» EXERCISE: Find each line below where the word "cannot" occurs, and copy it.

» DATA SHOWN:
== Segment start ==

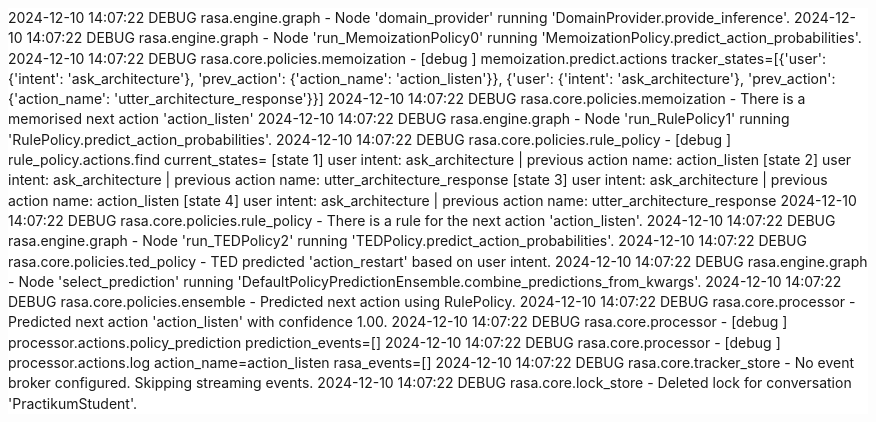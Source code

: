 2024-12-10 14:07:22 DEBUG    rasa.engine.graph  - Node 'domain_provider' running 'DomainProvider.provide_inference'.
2024-12-10 14:07:22 DEBUG    rasa.engine.graph  - Node 'run_MemoizationPolicy0' running 'MemoizationPolicy.predict_action_probabilities'.
2024-12-10 14:07:22 DEBUG    rasa.core.policies.memoization  - [debug    ] memoization.predict.actions    tracker_states=[{'user': {'intent': 'ask_architecture'}, 'prev_action': {'action_name': 'action_listen'}}, {'user': {'intent': 'ask_architecture'}, 'prev_action': {'action_name': 'utter_architecture_response'}}]
2024-12-10 14:07:22 DEBUG    rasa.core.policies.memoization  - There is a memorised next action 'action_listen'
2024-12-10 14:07:22 DEBUG    rasa.engine.graph  - Node 'run_RulePolicy1' running 'RulePolicy.predict_action_probabilities'.
2024-12-10 14:07:22 DEBUG    rasa.core.policies.rule_policy  - [debug    ] rule_policy.actions.find       current_states=
[state 1] user intent: ask_architecture | previous action name: action_listen
[state 2] user intent: ask_architecture | previous action name: utter_architecture_response
[state 3] user intent: ask_architecture | previous action name: action_listen
[state 4] user intent: ask_architecture | previous action name: utter_architecture_response
2024-12-10 14:07:22 DEBUG    rasa.core.policies.rule_policy  - There is a rule for the next action 'action_listen'.
2024-12-10 14:07:22 DEBUG    rasa.engine.graph  - Node 'run_TEDPolicy2' running 'TEDPolicy.predict_action_probabilities'.
2024-12-10 14:07:22 DEBUG    rasa.core.policies.ted_policy  - TED predicted 'action_restart' based on user intent.
2024-12-10 14:07:22 DEBUG    rasa.engine.graph  - Node 'select_prediction' running 'DefaultPolicyPredictionEnsemble.combine_predictions_from_kwargs'.
2024-12-10 14:07:22 DEBUG    rasa.core.policies.ensemble  - Predicted next action using RulePolicy.
2024-12-10 14:07:22 DEBUG    rasa.core.processor  - Predicted next action 'action_listen' with confidence 1.00.
2024-12-10 14:07:22 DEBUG    rasa.core.processor  - [debug    ] processor.actions.policy_prediction prediction_events=[]
2024-12-10 14:07:22 DEBUG    rasa.core.processor  - [debug    ] processor.actions.log          action_name=action_listen rasa_events=[]
2024-12-10 14:07:22 DEBUG    rasa.core.tracker_store  - No event broker configured. Skipping streaming events.
2024-12-10 14:07:22 DEBUG    rasa.core.lock_store  - Deleted lock for conversation 'PractikumStudent'.
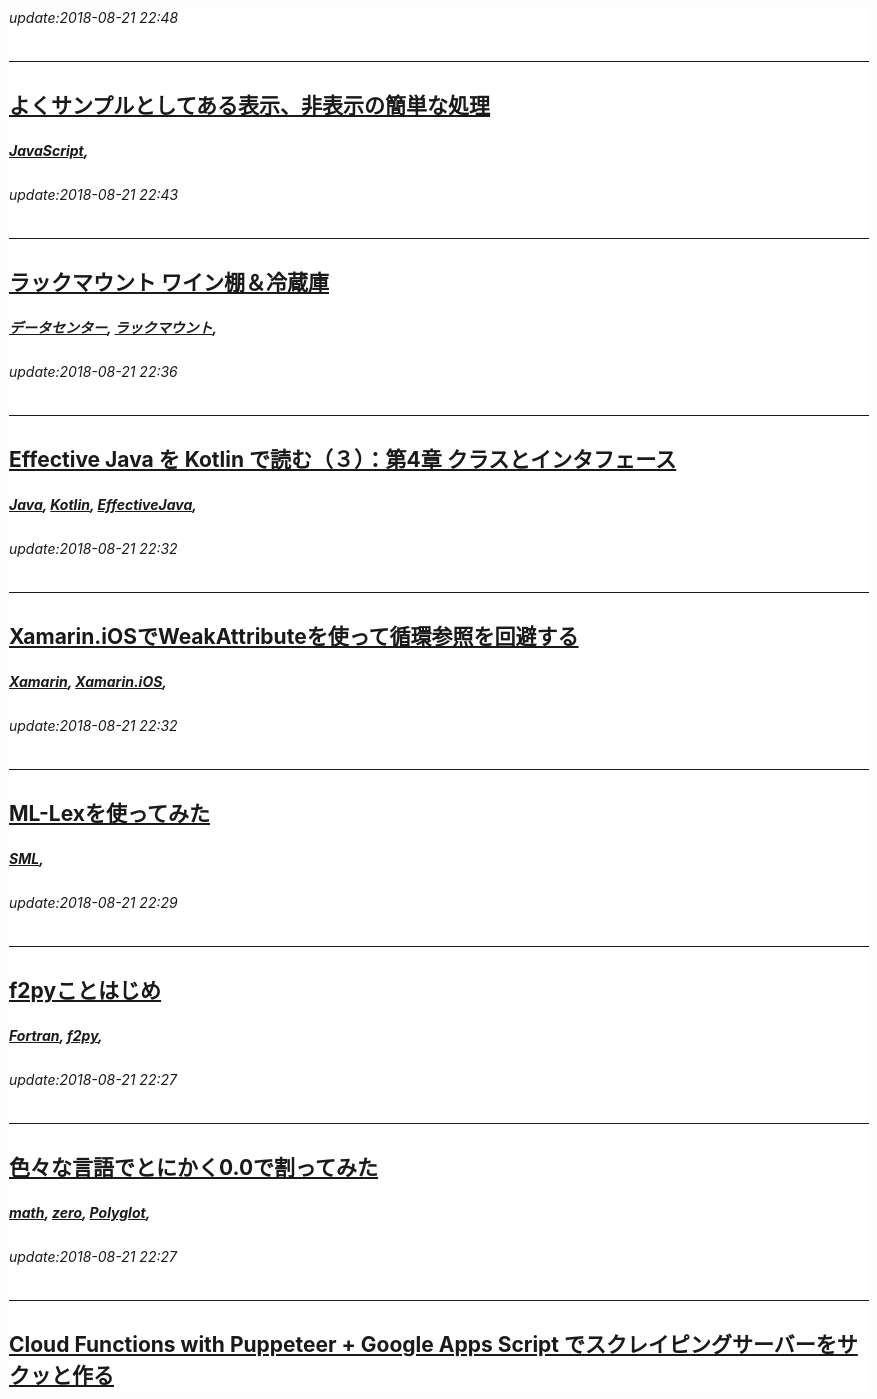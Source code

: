###### update:2018-08-21 22:48
---
## [よくサンプルとしてある表示、非表示の簡単な処理](https://qiita.com/earth_MY/items/85e12353abf43db6a0cd)
##### [JavaScript](https://qiita.com/tags/JavaScript), 
###### update:2018-08-21 22:43
---
## [ラックマウント ワイン棚＆冷蔵庫](https://qiita.com/yohhoy/items/d371e77586915da64a30)
##### [データセンター](https://qiita.com/tags/データセンター), [ラックマウント](https://qiita.com/tags/ラックマウント), 
###### update:2018-08-21 22:36
---
## [Effective Java を Kotlin で読む（３）：第4章 クラスとインタフェース](https://qiita.com/ref3000/items/a6eaf0fb8740ac2aebd3)
##### [Java](https://qiita.com/tags/Java), [Kotlin](https://qiita.com/tags/Kotlin), [EffectiveJava](https://qiita.com/tags/EffectiveJava), 
###### update:2018-08-21 22:32
---
## [Xamarin.iOSでWeakAttributeを使って循環参照を回避する](https://qiita.com/kymmt/items/b3926fc76c5ddb23dbff)
##### [Xamarin](https://qiita.com/tags/Xamarin), [Xamarin.iOS](https://qiita.com/tags/Xamarin.iOS), 
###### update:2018-08-21 22:32
---
## [ML-Lexを使ってみた](https://qiita.com/mod_poppo/items/aa3dedd334a9f3eb0764)
##### [SML](https://qiita.com/tags/SML), 
###### update:2018-08-21 22:29
---
## [f2pyことはじめ](https://qiita.com/eriho/items/2e39504363b4287c1035)
##### [Fortran](https://qiita.com/tags/Fortran), [f2py](https://qiita.com/tags/f2py), 
###### update:2018-08-21 22:27
---
## [色々な言語でとにかく0.0で割ってみた](https://qiita.com/hrkt/items/0c44a950e07ff8e66bd0)
##### [math](https://qiita.com/tags/math), [zero](https://qiita.com/tags/zero), [Polyglot](https://qiita.com/tags/Polyglot), 
###### update:2018-08-21 22:27
---
## [Cloud Functions with Puppeteer + Google Apps Script でスクレイピングサーバーをサクッと作る](https://qiita.com/howdy39/items/2f355fea8340a35aa5da)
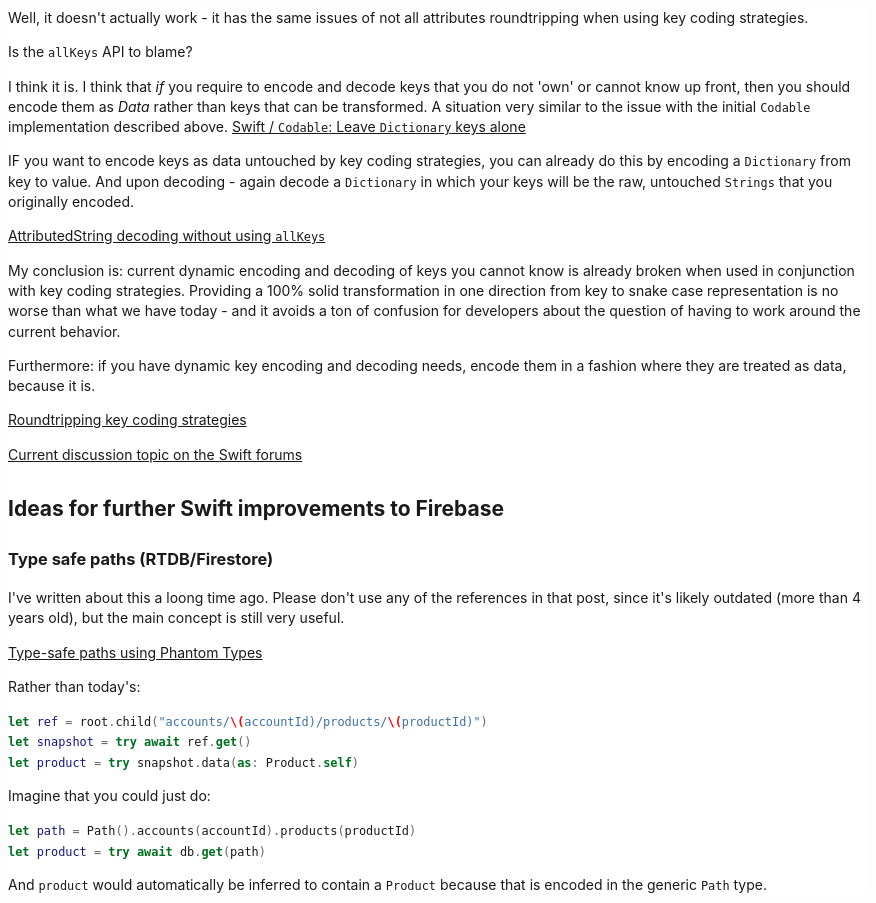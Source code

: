 Well, it doesn't actually work - it has the same issues of not all attributes roundtripping when using key coding strategies.

Is the `allKeys` API to blame?

I think it is. I think that _if_ you require to encode and decode keys that you do not 'own' or cannot know up front, then you should encode them as _Data_ rather than keys that can be transformed. A situation very similar to the issue with the initial `Codable` implementation described above. [Swift / `Codable`: Leave `Dictionary` keys alone](#swift--codable-leave-dictionary-keys-alone)

IF you want to encode keys as data untouched by key coding strategies, you can already do this by encoding a `Dictionary` from key to value. And upon decoding - again decode a `Dictionary` in which your keys will be the raw, untouched `Strings` that you originally encoded.

[AttributedString decoding without using `allKeys`](https://github.com/mortenbekditlevsen/AttributedStringExperiments)

My conclusion is: current dynamic encoding and decoding of keys you cannot know is already broken when used in conjunction with key coding strategies. Providing a 100% solid transformation in one direction from key to snake case representation is no worse than what we have today - and it avoids a ton of confusion for developers about the question of having to work around the current behavior.

Furthermore: if you have dynamic key encoding and decoding needs, encode them in a fashion where they are treated as data, because it is.

[Roundtripping key coding strategies](https://forums.swift.org/t/pre-pitch-roundtripping-key-coding-strategies/52777)

[Current discussion topic on the Swift forums](https://forums.swift.org/t/roundtripping-key-coding-strategies/58494)


## Ideas for further Swift improvements to Firebase

### Type safe paths (RTDB/Firestore)

I've written about this a loong time ago. Please don't use any of the references in that post, since it's likely outdated (more than 4 years old), but the main concept is still very useful.

[Type-safe paths using Phantom Types](https://medium.com/swift2go/swifty-firebase-apis-ka-ching-part-2-f337b579d86a)

Rather than today's:

```swift
let ref = root.child("accounts/\(accountId)/products/\(productId)")
let snapshot = try await ref.get()
let product = try snapshot.data(as: Product.self)
```
Imagine that you could just do:

```swift
let path = Path().accounts(accountId).products(productId)
let product = try await db.get(path)
```

And `product` would automatically be inferred to contain a `Product` because that is encoded in the generic `Path` type. 

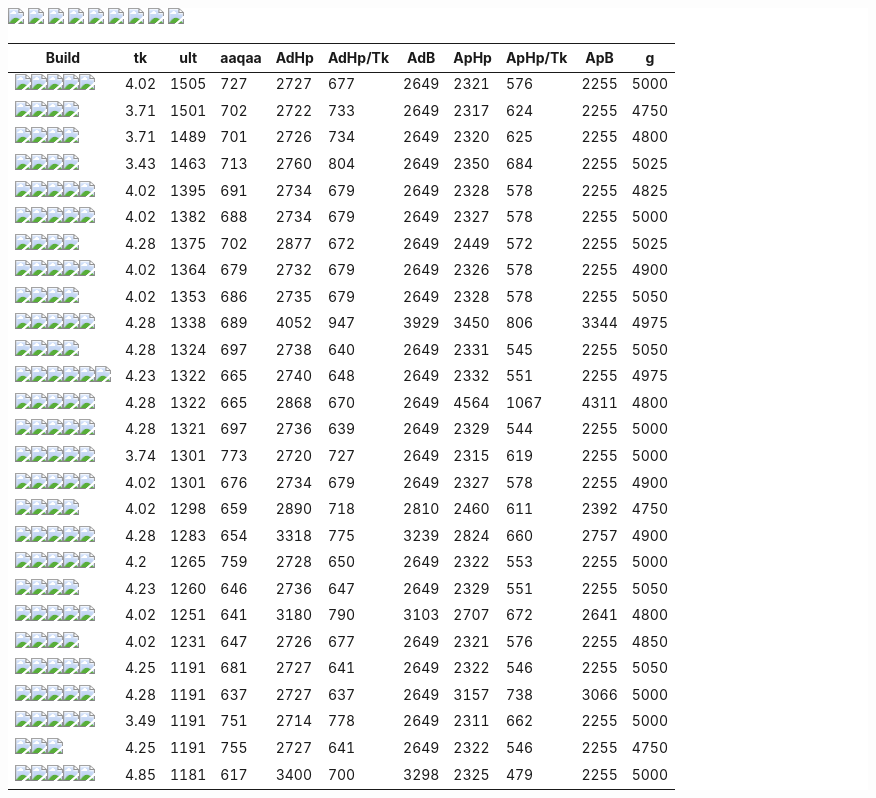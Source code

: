 
![](/Styles/Precision/PressTheAttack/PressTheAttack.png)
![](/Styles/Precision/Overheal.png)
![](/Styles/Precision/LegendAlacrity/LegendAlacrity.png)
![](/Styles/Precision/CutDown/CutDown.png)
![](/Styles/Sorcery/AbsoluteFocus/AbsoluteFocus.png)
![](/Styles/Sorcery/GatheringStorm/GatheringStorm.png)
![](/StatMods/StatModsAttackSpeedIcon.png)
![](/StatMods/StatModsAdaptiveForceIcon.png)
![](/StatMods/StatModsArmorIcon.png)





 Build |tk|ult|aaqaa|AdHp|AdHp/Tk|AdB|ApHp|ApHp/Tk|ApB|g
-|-|-|-|-|-|-|-|-|-|-
![](/item/6676.png)![](/item/1001.png)![](/item/1053.png)![](/item/1055.png)![](/item/1036.png)|4.02|1505|727|2727|677|2649|2321|576|2255|5000
![](/item/6691.png)![](/item/1001.png)![](/item/1053.png)![](/item/1055.png)|3.71|1501|702|2722|733|2649|2317|624|2255|4750
![](/item/3142.png)![](/item/1053.png)![](/item/1055.png)![](/item/1036.png)|3.71|1489|701|2726|734|2649|2320|625|2255|4800
![](/item/3074.png)![](/item/1001.png)![](/item/1055.png)![](/item/1037.png)|3.43|1463|713|2760|804|2649|2350|684|2255|5025
![](/item/3179.png)![](/item/1001.png)![](/item/1053.png)![](/item/1055.png)![](/item/1037.png)|4.02|1395|691|2734|679|2649|2328|578|2255|4825
![](/item/6696.png)![](/item/1001.png)![](/item/1053.png)![](/item/1055.png)![](/item/1036.png)|4.02|1382|688|2734|679|2649|2327|578|2255|5000
![](/item/3072.png)![](/item/1001.png)![](/item/1055.png)![](/item/1037.png)|4.28|1375|702|2877|672|2649|2449|572|2255|5025
![](/item/3004.png)![](/item/1001.png)![](/item/1053.png)![](/item/1055.png)![](/item/1036.png)|4.02|1364|679|2732|679|2649|2326|578|2255|4900
![](/item/6675.png)![](/item/1001.png)![](/item/1053.png)![](/item/1055.png)|4.02|1353|686|2735|679|2649|2328|578|2255|5050
![](/item/6673.png)![](/item/1001.png)![](/item/1055.png)![](/item/1037.png)![](/item/1036.png)|4.28|1338|689|4052|947|3929|3450|806|3344|4975
![](/item/3031.png)![](/item/1001.png)![](/item/1053.png)![](/item/1055.png)|4.28|1324|697|2738|640|2649|2331|545|2255|5050
![](/item/3006.png)![](/item/1053.png)![](/item/1055.png)![](/item/1038.png)![](/item/1037.png)![](/item/1036.png)|4.23|1322|665|2740|648|2649|2332|551|2255|4975
![](/item/3156.png)![](/item/1001.png)![](/item/1053.png)![](/item/1055.png)![](/item/1036.png)|4.28|1322|665|2868|670|2649|4564|1067|4311|4800
![](/item/3033.png)![](/item/1001.png)![](/item/1053.png)![](/item/1055.png)![](/item/1036.png)|4.28|1321|697|2736|639|2649|2329|544|2255|5000
![](/item/3095.png)![](/item/1001.png)![](/item/1053.png)![](/item/1055.png)![](/item/1036.png)|3.74|1301|773|2720|727|2649|2315|619|2255|5000
![](/item/3508.png)![](/item/1001.png)![](/item/1053.png)![](/item/1055.png)![](/item/1036.png)|4.02|1301|676|2734|679|2649|2327|578|2255|4900
![](/item/6692.png)![](/item/1001.png)![](/item/1053.png)![](/item/1055.png)|4.02|1298|659|2890|718|2810|2460|611|2392|4750
![](/item/3814.png)![](/item/1001.png)![](/item/1053.png)![](/item/1055.png)![](/item/1036.png)|4.28|1283|654|3318|775|3239|2824|660|2757|4900
![](/item/3087.png)![](/item/1001.png)![](/item/1053.png)![](/item/1055.png)![](/item/1036.png)|4.2|1265|759|2728|650|2649|2322|553|2255|5000
![](/item/6695.png)![](/item/1053.png)![](/item/1055.png)![](/item/3006.png)|4.23|1260|646|2736|647|2649|2329|551|2255|5050
![](/item/6609.png)![](/item/1001.png)![](/item/1053.png)![](/item/1055.png)![](/item/1036.png)|4.02|1251|641|3180|790|3103|2707|672|2641|4800
![](/item/6694.png)![](/item/1001.png)![](/item/1053.png)![](/item/1055.png)|4.02|1231|647|2726|677|2649|2321|576|2255|4850
![](/item/3094.png)![](/item/1053.png)![](/item/1055.png)![](/item/1036.png)![](/item/1036.png)|4.25|1191|681|2727|641|2649|2322|546|2255|5050
![](/item/3139.png)![](/item/1001.png)![](/item/1053.png)![](/item/1055.png)![](/item/1036.png)|4.28|1191|637|2727|637|2649|3157|738|3066|5000
![](/item/6672.png)![](/item/1001.png)![](/item/1053.png)![](/item/1055.png)![](/item/1036.png)|3.49|1191|751|2714|778|2649|2311|662|2255|5000
![](/item/6671.png)![](/item/1053.png)![](/item/1055.png)|4.25|1191|755|2727|641|2649|2322|546|2255|4750
![](/item/3026.png)![](/item/1001.png)![](/item/1053.png)![](/item/1055.png)![](/item/1036.png)|4.85|1181|617|3400|700|3298|2325|479|2255|5000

== Segment end ==

» RESULT:
I think it is. I think that _if_ you require to encode and decode keys that you do not 'own' or cannot know up front, then you should encode them as _Data_ rather than keys that can be transformed. A situation very similar to the issue with the initial `Codable` implementation described above. [Swift / `Codable`: Leave `Dictionary` keys alone](#swift--codable-leave-dictionary-keys-alone)
My conclusion is: current dynamic encoding and decoding of keys you cannot know is already broken when used in conjunction with key coding strategies. Providing a 100% solid transformation in one direction from key to snake case representation is no worse than what we have today - and it avoids a ton of confusion for developers about the question of having to work around the current behavior.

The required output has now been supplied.